Once again, the designated list is extremely broad. In what has to be a first, import restrictions have even been imposed on rope!
Both coin collectors and Jewish groups will once again be disappointed. Import restrictions have been applied on virtually all coins that were made or circulated within Algeria down to 1750, including those made outside the confines of what is now Algeria by the Carthaginians, Byzantines, Ottomans and Spanish. While there are no explicit restrictions on artifacts of Algeria's displaced Jewish population, certain categories like "manuscripts" may nonetheless encompass Jewish religious artifacts like Torahs.
Import restrictions are controversial to the trade and collectors because, as construed by U.S. Customs and Border Protection, they embargo all undocumented items of types on designated lists imported after the effective date of the regulations, not just items illegally exported from a UNESCO State party after the effective date of import restrictions as required under CPIA, 19 U.S.C. §§ 2601, 2604, 2606, 2610. Such regulatory actions have converted CPIA import restrictions into embargoes of all objects of restricted types rather than targeted, prospective import restrictions that do not impact the purchase of artifacts from the legitimate marketplace abroad.
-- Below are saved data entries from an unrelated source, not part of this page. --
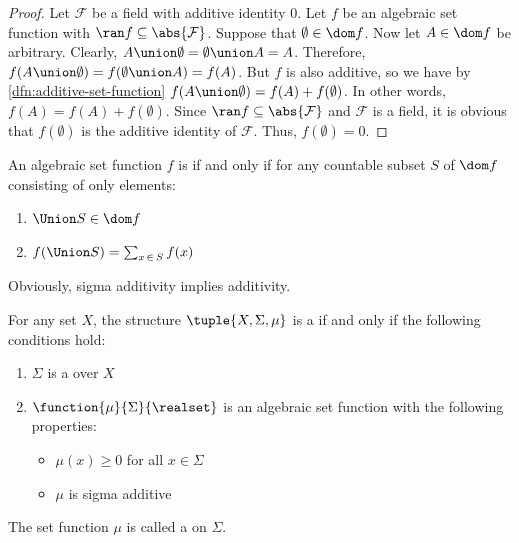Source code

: \begin{proof}
    Let \( \mathcal{F} \) be a field with additive identity \( 0 \). Let \( f \) be an algebraic set function with \( \ran f \subseteq \abs{\mathcal{F}} \).
    Suppose that \( \emptyset \in \dom f \). Now let \( A \in \dom f \) be arbitrary. Clearly, \( A \union \emptyset = \emptyset \union A = A \).
    Therefore, \( f(A \union \emptyset) = f(\emptyset \union A) = f(A) \). But \( f \) is also additive, so we have by \cref{dfn:additive-set-function}
    \( f(A \union \emptyset) = f(A) + f(\emptyset) \). In other words, \( f(A) = f(A) + f(\emptyset) \). Since \( \ran f \subseteq \abs{\mathcal{F}} \)
    and \( \mathcal{F} \) is a field, it is obvious that \( f(\emptyset) \) is the additive identity of \( \mathcal{F} \). Thus, \( f(\emptyset) = 0 \).
\end{proof}

\begin{dfn}
     \label{dfn:sigma-additive-set-function}
    An algebraic set function \( f \) is  if and only if for any
    countable subset \( S \) of \( \dom f \) consisting of only  elements:
    \begin{enumerate}[topsep=2pt,noitemsep,label=\textup{\texttt{(\alph*)}}]
        \item \( \Union S \in \dom f \)
        \item \( f \mleft( \Union S \mright) = \sum_{x \,\in\, S} f(x) \)
    \end{enumerate}
\end{dfn}

\begin{rem}
    Obviously, sigma additivity implies additivity.
\end{rem}

\begin{dfn}
     \label{dfn:measure-space}
    For any set \( X \), the structure \( \tuple{X, \Sigma, \mu} \) is a  if and only if
    the following conditions hold:
    \begin{enumerate}[topsep=2pt,noitemsep,label=\textup{\texttt{(\alph*)}}]
        \item \( \Sigma \) is a  over \( X \)
        \item \( \function{\mu}{\Sigma}{\realset} \) is an algebraic set function with the following properties:
            \begin{itemize}[topsep=2pt]
                \item \( \mu(x) \geq 0 \) for all \( x \in \Sigma \)
                \item \( \mu \) is sigma additive
            \end{itemize}
    \end{enumerate}
    The set function \( \mu \) is called a  on \( \Sigma \).
\end{dfn}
Import restrictions have been particularly hard on coin collectors and the small businesses of the numismatic trade because most collector's coins (which typically are of limited value) lack detailed provenance histories necessary for legal import. This has greatly damaged the legitimate trade in such items with fellow collectors, especially from within the EU. Here, if anything, the problem will be exacerbated because Algeria was a French colony for such a long time. Many artifacts must have left Algeria for France during this period lawfully, but with little documentary proof. Often such material does not have a solid provenance, and cannot be legally imported under U.S. Custom and Border Protection procedures.